In addition to nixing “kill” from my casual conversations, there are a few other things I do not say around my kids. For starters, I have never said anything about my weight or dieting. I have talked about exercising because I go to the gym and we like to get out and exercise together. I think not-so-kind thoughts about my body, but I never say them out aloud. We talk about being healthy and the fun we have hiking, biking or playing at the park.
I also try to avoid “hate” and various swear words and certain adult topics for obvious reasons. I never complain about the people in our lives, especially my sweet and fantastic husband, to the kids. In their eyes you are all wonderful people (mine too, I really have nothing to complain about, but if I did my kids would never know).

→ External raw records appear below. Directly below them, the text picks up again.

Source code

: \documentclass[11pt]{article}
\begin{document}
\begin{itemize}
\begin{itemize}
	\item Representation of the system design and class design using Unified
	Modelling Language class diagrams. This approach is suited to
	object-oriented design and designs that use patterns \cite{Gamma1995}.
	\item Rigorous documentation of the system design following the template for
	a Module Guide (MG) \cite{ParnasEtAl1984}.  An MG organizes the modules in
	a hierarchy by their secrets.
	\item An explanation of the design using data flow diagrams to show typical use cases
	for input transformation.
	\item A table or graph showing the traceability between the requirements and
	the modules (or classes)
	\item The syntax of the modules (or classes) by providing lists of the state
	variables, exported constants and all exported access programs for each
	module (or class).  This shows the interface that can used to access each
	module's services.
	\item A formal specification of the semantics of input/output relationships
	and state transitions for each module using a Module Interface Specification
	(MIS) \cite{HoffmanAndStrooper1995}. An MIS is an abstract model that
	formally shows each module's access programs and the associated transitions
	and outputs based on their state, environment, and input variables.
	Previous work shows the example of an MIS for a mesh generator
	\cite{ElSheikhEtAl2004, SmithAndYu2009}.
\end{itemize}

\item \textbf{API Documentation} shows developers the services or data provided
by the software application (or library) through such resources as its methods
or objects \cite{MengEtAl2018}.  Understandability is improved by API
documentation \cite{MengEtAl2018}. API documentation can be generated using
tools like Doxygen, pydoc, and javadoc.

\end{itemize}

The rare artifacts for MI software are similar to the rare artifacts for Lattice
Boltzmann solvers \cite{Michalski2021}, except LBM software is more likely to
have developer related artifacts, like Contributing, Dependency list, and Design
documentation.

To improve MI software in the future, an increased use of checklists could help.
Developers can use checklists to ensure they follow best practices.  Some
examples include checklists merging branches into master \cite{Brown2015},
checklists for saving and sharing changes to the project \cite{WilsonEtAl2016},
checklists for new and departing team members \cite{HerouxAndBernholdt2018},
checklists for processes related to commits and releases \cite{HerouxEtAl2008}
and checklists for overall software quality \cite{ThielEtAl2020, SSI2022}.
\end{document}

Despite my conscious effort, things still go wrong. Just the other day, Oliver, who wanted to eat a snack in the living room, said, in the sweetest voice, this: “Mom, where’s that freaking tray?”
On a brighter note, he hears the good stuff too. Tonight, we were all in bed reading and he announced “I love all of you so much.” Later, the little guy was tossing and turning and trying to go to sleep and I swear I heard him say ”I hate this.” I ‘m thinking “What?” and then “Weird” It makes me laugh though. I am sure he heard one of us say that. Just a reminder that regardless of our best intentions, we are not perfect parents. Not that I ever thought I was one.
Finding the love of your life can truly make you want to be a better person, but having children makes me want to be Mary Poppins. Sadly, I am not “practically perfect in every way” as Mary was, but I do alright. I want my kids to be extraordinary and I feel the weighty responsibility of modeling patience, kindness, honesty, love, and empathy for others, not to mention all the other qualities I want to foster in them. I’m sure I’ll write about those another day.
For now, I will continue to focus on modeling empathy and patience with myself, the world and with my stubborn and bossy, but brilliant and adorable 3 year old. Benton doesn’t yet challenge me in that way, but I’m sure it is coming.
UPDATE: This morning “I hate this” turned into “I hate you.” Shocking. Oliver ran away and came back in a few minutes. I asked him where he heard that word. He said “the YMCA.” I felt guilt coming over me for leaving him in a hostile environment just so I could exercise, but tried to stay focused. He climbed up into my lap and told me a boy said that to him and also “to stay away” from him. Ok. So we talked about telling mommy about these kinds of things instead of taking out his hurt and anger on others and what to do at the Y if it happens again.
My poor sweet boy. He had no idea what to do. He had never been spoken to that way. He mentioned his real friends and said they would never talk to him like that. We have been sick and haven’t seen anyone in awhile, so I think he was really missing his playmates. In retrospect, it is scary how much that one incident nearly 2 weeks ago has influenced how he has interacted with all of us.